● DATASET CONTENT:
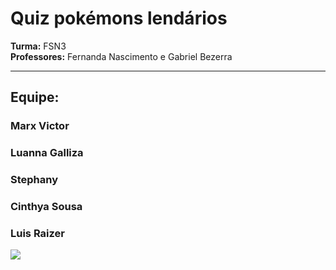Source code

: # Quiz pokémons lendários
**Turma:** FSN3  
**Professores:** Fernanda Nascimento e Gabriel Bezerra  

---
## Equipe:
### Marx Victor
### Luanna Galliza
### Stephany
### Cinthya Sousa
### Luis Raizer

![](https://media2.giphy.com/media/5Yl9ZjaQI3waUpEBVO/200w.gif?cid=6c09b952j27xjkalhjvuy9ob4gkcj422mcq17odchm5znsq9&ep=v1_gifs_search&rid=200w.gif&ct=g)
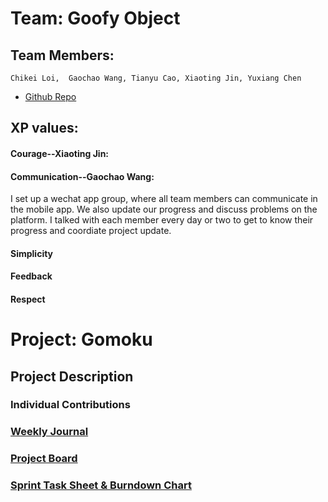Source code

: # Team: Goofy Object
## Team Members: 
    Chikei Loi,  Gaochao Wang, Tianyu Cao, Xiaoting Jin, Yuxiang Chen

* [Github Repo](url_to_your_github_repo)


## XP values:

#### Courage--Xiaoting Jin:


#### Communication--Gaochao Wang:
I set up a wechat app group, where all team members can communicate in the mobile app. We also update our progress and discuss problems on the platform. I talked with each member every day or two to get to know their progress and coordiate project update.

#### Simplicity

#### Feedback

#### Respect

# Project: Gomoku

## Project Description

### Individual Contributions

### [Weekly Journal](https://github.com/nguyensjsu/sp19-202-goofy-object/tree/master/journal)

### [Project Board](https://github.com/nguyensjsu/sp19-202-goofy-object/projects/1)

### [Sprint Task Sheet & Burndown Chart](https://docs.google.com/spreadsheets/d/13YAaGfeRiF0rj4Qpr68T6z8qjsHzUiTO1b6WXLedpbY/edit#gid=0)

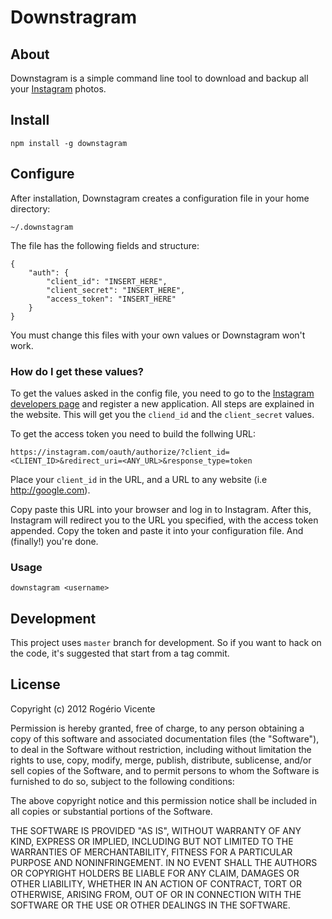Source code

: # Downstragram

## About

Downstagram is a simple command line tool to download and backup all your [Instagram][0] photos.

## Install

    npm install -g downstagram

## Configure

After installation, Downstagram creates a configuration file in your home directory:

    ~/.downstagram

The file has the following fields and structure:

    {
        "auth": {
            "client_id": "INSERT_HERE",
            "client_secret": "INSERT_HERE",
            "access_token": "INSERT_HERE"
        }
    }

You must change this files with your own values or Downstagram won't work.

### How do I get these values?

To get the values asked in the config file, you need to go to the [Instagram developers page][1] and register a new application. All steps are explained in the website. This will get you the `cliend_id` and the `client_secret` values.

To get the access token you need to build the follwing URL:

    https://instagram.com/oauth/authorize/?client_id=<CLIENT_ID>&redirect_uri=<ANY_URL>&response_type=token

Place your `client_id` in the URL, and a URL to any website (i.e http://google.com).

Copy paste this URL into your browser and log in to Instagram. After this, Instagram will redirect you to the URL you specified, with the access token appended. Copy the token and paste it into your configuration file. And (finally!) you're done.

### Usage

    downstagram <username>

## Development

This project uses `master` branch for development. So if you want to hack on the code, it's suggested that start from a tag commit.

## License

Copyright (c) 2012 Rogério Vicente

Permission is hereby granted, free of charge, to any person obtaining a copy of this software and associated documentation files (the "Software"), to deal in the Software without restriction, including without limitation the rights to use, copy, modify, merge, publish, distribute, sublicense, and/or sell copies of the Software, and to permit persons to whom the Software is furnished to do so, subject to the following conditions:

The above copyright notice and this permission notice shall be included in all copies or substantial portions of the Software.

THE SOFTWARE IS PROVIDED "AS IS", WITHOUT WARRANTY OF ANY KIND, EXPRESS OR IMPLIED, INCLUDING BUT NOT LIMITED TO THE WARRANTIES OF MERCHANTABILITY, FITNESS FOR A PARTICULAR PURPOSE AND NONINFRINGEMENT. IN NO EVENT SHALL THE AUTHORS OR COPYRIGHT HOLDERS BE LIABLE FOR ANY CLAIM, DAMAGES OR OTHER LIABILITY, WHETHER IN AN ACTION OF CONTRACT, TORT OR OTHERWISE, ARISING FROM, OUT OF OR IN CONNECTION WITH THE SOFTWARE OR THE USE OR OTHER DEALINGS IN THE SOFTWARE.

[0]: http://instagram.com
[1]: http://instagram.com/developers
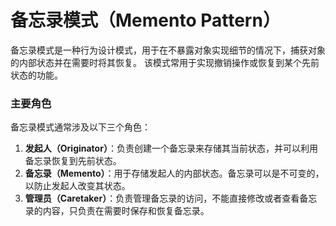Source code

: # 备忘录模式（Memento Pattern）
备忘录模式是一种行为设计模式，用于在不暴露对象实现细节的情况下，捕获对象的内部状态并在需要时将其恢复。
该模式常用于实现撤销操作或恢复到某个先前状态的功能。

### 主要角色
备忘录模式通常涉及以下三个角色：
1. **发起人（Originator）**：负责创建一个备忘录来存储其当前状态，并可以利用备忘录恢复到先前状态。
2. **备忘录（Memento）**：用于存储发起人的内部状态。备忘录可以是不可变的，以防止发起人改变其状态。
3. **管理员（Caretaker）**：负责管理备忘录的访问，不能直接修改或者查看备忘录的内容，只负责在需要时保存和恢复备忘录。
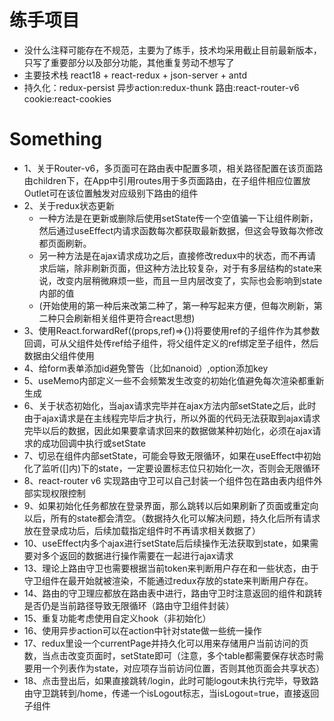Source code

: # 练手项目
* 没什么注释可能存在不规范，主要为了练手，技术均采用截止目前最新版本，只写了重要部分以及部分功能，其他重复劳动不想写了
* 主要技术栈 react18 + react-redux + json-server + antd
* 持久化：redux-persist 异步action:redux-thunk 路由:react-router-v6 cookie:react-cookies

# Something
* 1、关于Router-v6，多页面可在路由表中配置多项，相关路径配置在该页面路由children下，在App中引用routes用于多页面路由，在子组件相应位置放Outlet可在该位置触发对应级别下路由的组件
* 2、关于redux状态更新
    * 一种方法是在更新或删除后使用setState传一个空值骗一下让组件刷新， 然后通过useEffect内请求函数每次都获取最新数据，但这会导致每次修改都页面刷新。
    * 另一种方法是在ajax请求成功之后，直接修改redux中的状态，而不再请求后端，除非刷新页面，但这种方法比较复杂，对于有多层结构的state来说，改变内层稍微麻烦一些，而且一旦内层改变了，实际也会影响到state内部的值
    * (开始使用的第一种后来改第二种了，第一种写起来方便，但每次刷新，第二种只会刷新相关组件更符合react思想)
* 3、使用React.forwardRef((props,ref)=>{})将要使用ref的子组件作为其参数回调，可从父组件处传ref给子组件，将父组件定义的ref绑定至子组件，然后数据由父组件使用
* 4、给form表单添加id避免警告（比如nanoid）,option添加key
* 5、useMemo内部定义一些不会频繁发生改变的初始化值避免每次渲染都重新生成
* 6、关于状态初始化，当ajax请求完毕并在ajax方法内部setState之后，此时由于ajax请求是在主线程完毕后才执行，所以外面的代码无法获取到ajax请求完毕以后的数据，因此如果要拿请求回来的数据做某种初始化，必须在ajax请求的成功回调中执行或setState
* 7、切忌在组件内部setState，可能会导致无限循环，如果在useEffect中初始化了监听([]内)下的state，一定要设置标志位只初始化一次，否则会无限循环
* 8、react-router v6 实现路由守卫可以自己封装一个组件包在路由表内组件外部实现权限控制
* 9、如果初始化任务都放在登录界面，那么跳转以后如果刷新了页面或重定向以后，所有的state都会清空。（数据持久化可以解决问题，持久化后所有请求放在登录成功后，后续加载指定组件时不再请求相关数据了）
* 10、useEffect内多个ajax进行setState后后续操作无法获取到state，如果需要对多个返回的数据进行操作需要在一起进行ajax请求
* 13、理论上路由守卫也需要根据当前token来判断用户存在和一些状态，由于守卫组件在最开始就被渲染，不能通过redux存放的state来判断用户存在。
* 14、路由的守卫理应都放在路由表中进行，路由守卫时注意返回的组件和跳转是否仍是当前路径导致无限循环（路由守卫组件封装）
* 15、重复功能考虑使用自定义hook（非初始化）
* 16、使用异步action可以在action中针对state做一些统一操作
* 17、redux里设一个currentPage并持久化可以用来存储用户当前访问的页数，当点击改变页面时，setState即可（注意，多个table都需要保存状态时需要用一个列表作为state，对应项存当前访问位置，否则其他页面会共享状态）
* 18、点击登出后，如果直接跳转/login，此时可能logout未执行完毕，导致路由守卫跳转到/home，传递一个isLogout标志，当isLogout=true，直接返回子组件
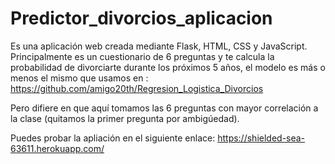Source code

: # Predictor_divorcios_aplicacion

Es una aplicación web creada mediante Flask, HTML, CSS y JavaScript.
Principalmente es un cuestionario de 6 preguntas y te calcula la probabilidad de divorciarte durante los próximos 5 años, el modelo es más o menos el mismo que usamos en :
https://github.com/amigo20th/Regresion_Logistica_Divorcios

Pero difiere en que aquí tomamos las 6 preguntas con mayor correlación a la clase (quitamos la primer pregunta por ambigúedad).

Puedes probar la apliación en el siguiente enlace:
https://shielded-sea-63611.herokuapp.com/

● EXERCISE DETAILS: Go through the listing above and copy each line where the string "need" appears.

● ANSWER FOR THE TASK:
To get the values asked in the config file, you need to go to the [Instagram developers page][1] and register a new application. All steps are explained in the website. This will get you the `cliend_id` and the `client_secret` values.
To get the access token you need to build the follwing URL:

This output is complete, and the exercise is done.